There are two who make it out of the rubble of Gotham, but who we can probably expect to return: Selina and Alfred. Selina survived the gunshot wound with a severed spinal cord. The injury probably cannot be repaired. The easy comics callout is to Barbara Gordon/Batgirl, shot by the Joker in “The Killing Joke” and left paralyzed, eventually becoming the Oracle. But it seems the Gotham writers turned to Flashpoint instead, where Selina Kyle became the Oracle, also paralyzed.
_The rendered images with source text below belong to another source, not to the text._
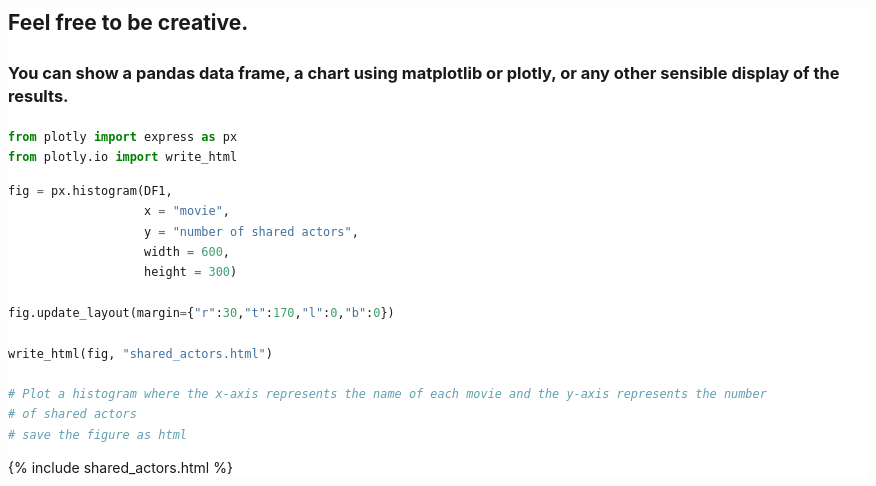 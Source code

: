 

## Feel free to be creative. 
### You can show a pandas data frame, a chart using matplotlib or plotly, or any other sensible display of the results.


```python
from plotly import express as px
from plotly.io import write_html
```


```python
fig = px.histogram(DF1, 
                   x = "movie",
                   y = "number of shared actors",
                   width = 600,
                   height = 300)

fig.update_layout(margin={"r":30,"t":170,"l":0,"b":0})

write_html(fig, "shared_actors.html")

# Plot a histogram where the x-axis represents the name of each movie and the y-axis represents the number 
# of shared actors 
# save the figure as html
```

{% include shared_actors.html %}

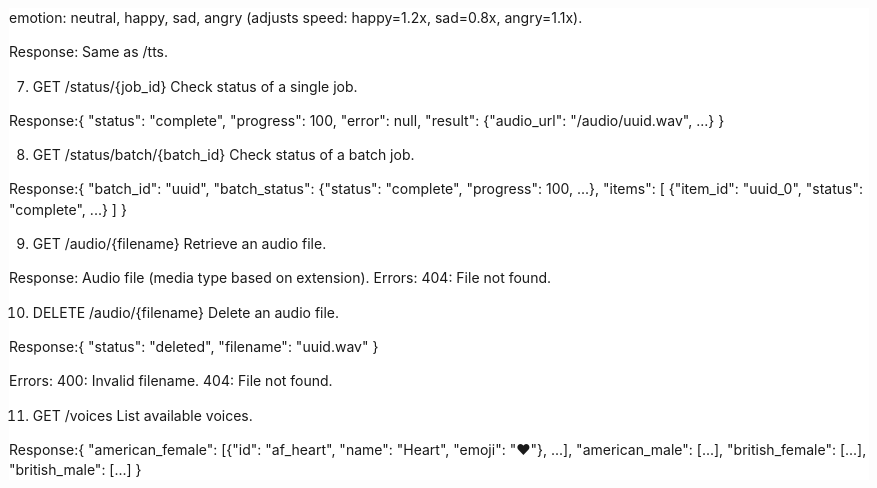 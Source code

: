 
emotion: neutral, happy, sad, angry (adjusts speed: happy=1.2x, sad=0.8x, angry=1.1x).


Response: Same as /tts.

7. GET /status/{job_id}
Check status of a single job.

Response:{
  "status": "complete",
  "progress": 100,
  "error": null,
  "result": {"audio_url": "/audio/uuid.wav", ...}
}



8. GET /status/batch/{batch_id}
Check status of a batch job.

Response:{
  "batch_id": "uuid",
  "batch_status": {"status": "complete", "progress": 100, ...},
  "items": [
    {"item_id": "uuid_0", "status": "complete", ...}
  ]
}



9. GET /audio/{filename}
Retrieve an audio file.

Response: Audio file (media type based on extension).
Errors:
404: File not found.



10. DELETE /audio/{filename}
Delete an audio file.

Response:{
  "status": "deleted",
  "filename": "uuid.wav"
}


Errors:
400: Invalid filename.
404: File not found.



11. GET /voices
List available voices.

Response:{
  "american_female": [{"id": "af_heart", "name": "Heart", "emoji": "❤️"}, ...],
  "american_male": [...],
  "british_female": [...],
  "british_male": [...]
}
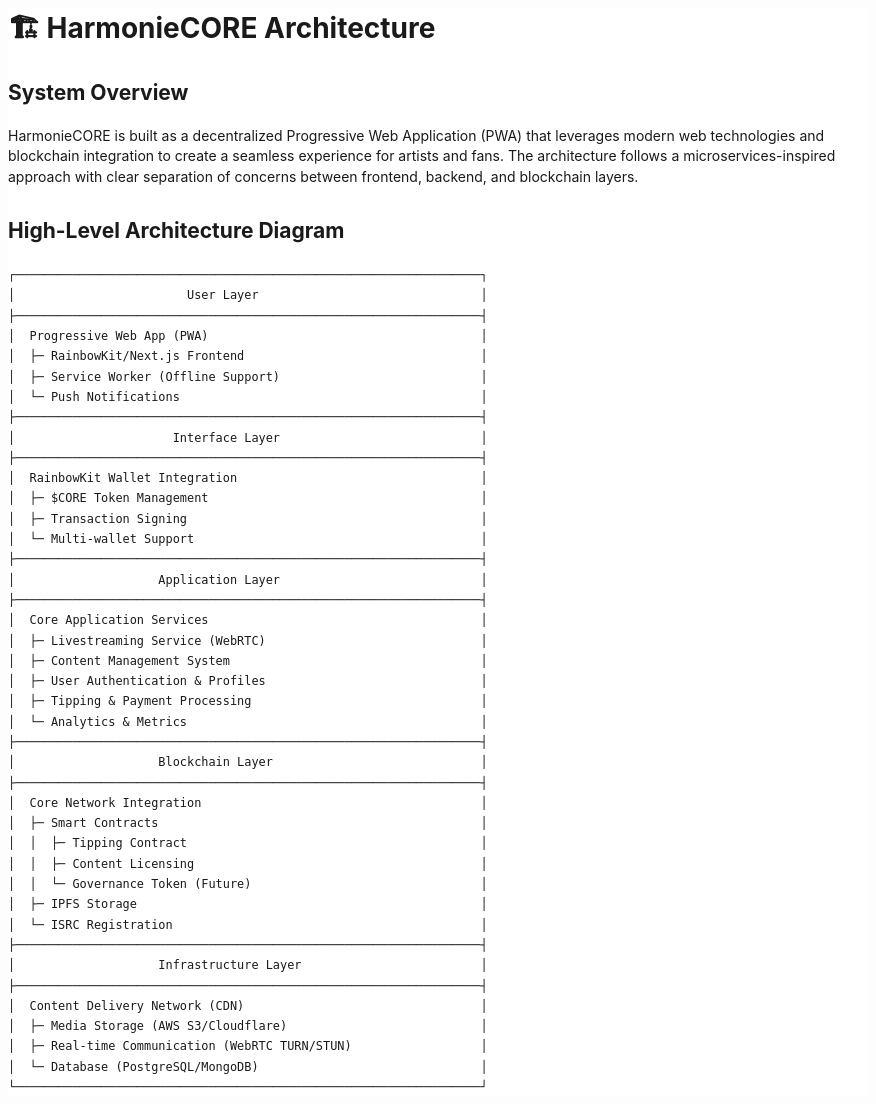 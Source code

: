 # 🏗️ HarmonieCORE Architecture

## System Overview

HarmonieCORE is built as a decentralized Progressive Web Application (PWA) that leverages modern web technologies and blockchain integration to create a seamless experience for artists and fans. The architecture follows a microservices-inspired approach with clear separation of concerns between frontend, backend, and blockchain layers.

## High-Level Architecture Diagram

```
┌─────────────────────────────────────────────────────────────────┐
│                        User Layer                               │
├─────────────────────────────────────────────────────────────────┤
│  Progressive Web App (PWA)                                      │
│  ├─ RainbowKit/Next.js Frontend                                 │
│  ├─ Service Worker (Offline Support)                            │
│  └─ Push Notifications                                          │
├─────────────────────────────────────────────────────────────────┤
│                      Interface Layer                            │
├─────────────────────────────────────────────────────────────────┤
│  RainbowKit Wallet Integration                                  │
│  ├─ $CORE Token Management                                      │
│  ├─ Transaction Signing                                         │
│  └─ Multi-wallet Support                                        │
├─────────────────────────────────────────────────────────────────┤
│                    Application Layer                            │
├─────────────────────────────────────────────────────────────────┤
│  Core Application Services                                      │
│  ├─ Livestreaming Service (WebRTC)                              │
│  ├─ Content Management System                                   │
│  ├─ User Authentication & Profiles                              │
│  ├─ Tipping & Payment Processing                                │
│  └─ Analytics & Metrics                                         │
├─────────────────────────────────────────────────────────────────┤
│                    Blockchain Layer                             │
├─────────────────────────────────────────────────────────────────┤
│  Core Network Integration                                       │
│  ├─ Smart Contracts                                             │
│  │  ├─ Tipping Contract                                         │
│  │  ├─ Content Licensing                                        │
│  │  └─ Governance Token (Future)                                │
│  ├─ IPFS Storage                                                │
│  └─ ISRC Registration                                           │
├─────────────────────────────────────────────────────────────────┤
│                    Infrastructure Layer                         │
├─────────────────────────────────────────────────────────────────┤
│  Content Delivery Network (CDN)                                 │
│  ├─ Media Storage (AWS S3/Cloudflare)                           │
│  ├─ Real-time Communication (WebRTC TURN/STUN)                  │
│  └─ Database (PostgreSQL/MongoDB)                               │
└─────────────────────────────────────────────────────────────────┘
```
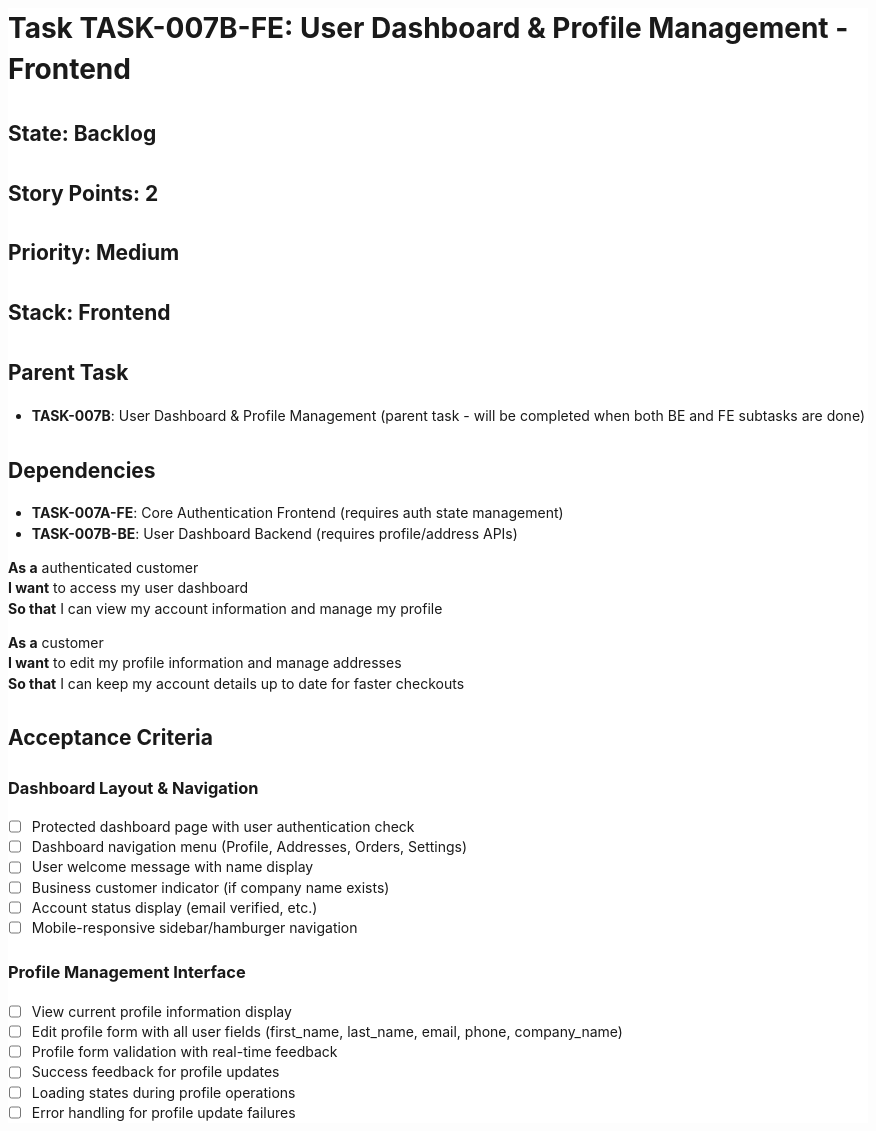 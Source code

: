 # Task TASK-007B-FE: User Dashboard & Profile Management - Frontend

## State: Backlog

## Story Points: 2

## Priority: Medium

## Stack: Frontend

## Parent Task

-   **TASK-007B**: User Dashboard & Profile Management (parent task - will be completed when both BE and FE subtasks are done)

## Dependencies

-   **TASK-007A-FE**: Core Authentication Frontend (requires auth state management)
-   **TASK-007B-BE**: User Dashboard Backend (requires profile/address APIs)

**As a** authenticated customer  
**I want** to access my user dashboard  
**So that** I can view my account information and manage my profile

**As a** customer  
**I want** to edit my profile information and manage addresses  
**So that** I can keep my account details up to date for faster checkouts

## Acceptance Criteria

### **Dashboard Layout & Navigation**

-   [ ] Protected dashboard page with user authentication check
-   [ ] Dashboard navigation menu (Profile, Addresses, Orders, Settings)
-   [ ] User welcome message with name display
-   [ ] Business customer indicator (if company name exists)
-   [ ] Account status display (email verified, etc.)
-   [ ] Mobile-responsive sidebar/hamburger navigation

### **Profile Management Interface**

-   [ ] View current profile information display
-   [ ] Edit profile form with all user fields (first_name, last_name, email, phone, company_name)
-   [ ] Profile form validation with real-time feedback
-   [ ] Success feedback for profile updates
-   [ ] Loading states during profile operations
-   [ ] Error handling for profile update failures
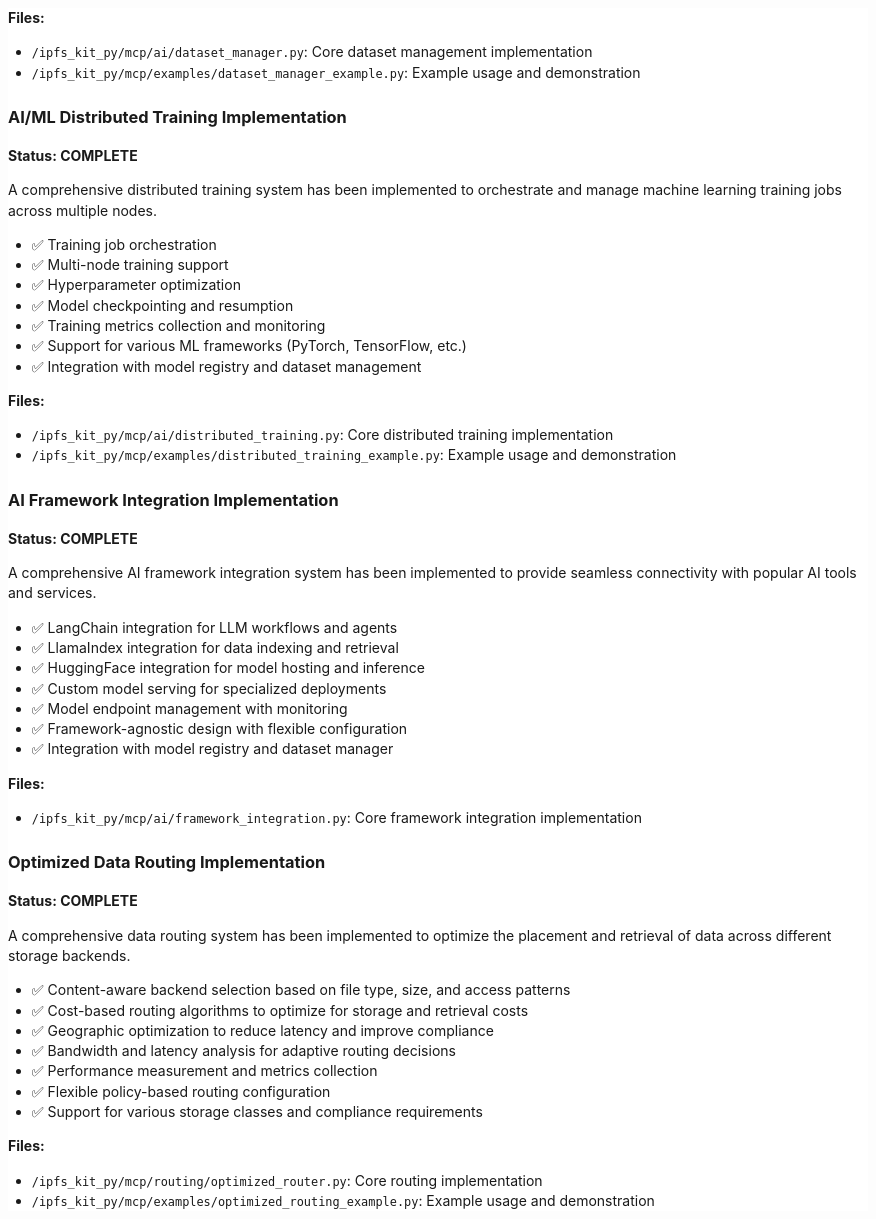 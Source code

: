 **Files:**
- `/ipfs_kit_py/mcp/ai/dataset_manager.py`: Core dataset management implementation
- `/ipfs_kit_py/mcp/examples/dataset_manager_example.py`: Example usage and demonstration

### AI/ML Distributed Training Implementation

**Status: COMPLETE**

A comprehensive distributed training system has been implemented to orchestrate and manage machine learning training jobs across multiple nodes.

- ✅ Training job orchestration
- ✅ Multi-node training support
- ✅ Hyperparameter optimization
- ✅ Model checkpointing and resumption
- ✅ Training metrics collection and monitoring
- ✅ Support for various ML frameworks (PyTorch, TensorFlow, etc.)
- ✅ Integration with model registry and dataset management

**Files:**
- `/ipfs_kit_py/mcp/ai/distributed_training.py`: Core distributed training implementation
- `/ipfs_kit_py/mcp/examples/distributed_training_example.py`: Example usage and demonstration

### AI Framework Integration Implementation

**Status: COMPLETE**

A comprehensive AI framework integration system has been implemented to provide seamless connectivity with popular AI tools and services.

- ✅ LangChain integration for LLM workflows and agents
- ✅ LlamaIndex integration for data indexing and retrieval
- ✅ HuggingFace integration for model hosting and inference
- ✅ Custom model serving for specialized deployments
- ✅ Model endpoint management with monitoring
- ✅ Framework-agnostic design with flexible configuration
- ✅ Integration with model registry and dataset manager

**Files:**
- `/ipfs_kit_py/mcp/ai/framework_integration.py`: Core framework integration implementation

### Optimized Data Routing Implementation

**Status: COMPLETE**

A comprehensive data routing system has been implemented to optimize the placement and retrieval of data across different storage backends.

- ✅ Content-aware backend selection based on file type, size, and access patterns
- ✅ Cost-based routing algorithms to optimize for storage and retrieval costs
- ✅ Geographic optimization to reduce latency and improve compliance
- ✅ Bandwidth and latency analysis for adaptive routing decisions
- ✅ Performance measurement and metrics collection
- ✅ Flexible policy-based routing configuration
- ✅ Support for various storage classes and compliance requirements

**Files:**
- `/ipfs_kit_py/mcp/routing/optimized_router.py`: Core routing implementation
- `/ipfs_kit_py/mcp/examples/optimized_routing_example.py`: Example usage and demonstration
Does this mean there might eventually be some synergy or even a crossover between Gotham and the Arrowverse, where Flashpoint is a thing? Not likely since they’re on separate networks, but it’s a fun thing for fans to chew on over the summer, especially since we now know Kate Kane/Batwoman will be part of the Arrowverse next year.
Alfred goes with Selina, to see her safe. We can only imagine what her reaction will be when she wakes up and Bruce is not with her, his promise to stay broken because Gotham needs him.
Coming full circle
The ending of “No Man’s Land” feels like a bit like a homecoming: Bruce and Jim together on the roof of the GCPD, staring up at spotlight trained on the clouds over Gotham. It’s something we know will be repeated often in Gotham’s future, although Bruce will be in the cowl and cape.
Bruce reminds Jim of something he said on the night they first met – the night Bruce’s parents died. “You told me the world may seem dark, but there is light.”
— Gotham (@Gotham) May 18, 2018
And there is indeed, although it may be hard to spot in a place as dark as Gotham. We see it in the officers of the GCPD who have remained loyal to Jim Gordon, even at the risk of taking on the U.S. military. We see it in Jim’s constant struggle to do the right thing, even after making repeated mistakes.We see it in Jim’s friendship with Harvey Bullock; these brothers in arms have traveled a difficult road and come out stronger for it. We see it in the love between Alfred and Bruce, who have also been tested and tempered in a crucible far more severe than the one Ra’s al Ghul foresaw; theirs was a crucible of trust lost and regained.
And we see that light in the young man who will become the Dark Knight.
I’m looking forward to more of his journey.
Gotham will return to FOX in the midseason for its final 13 episodes.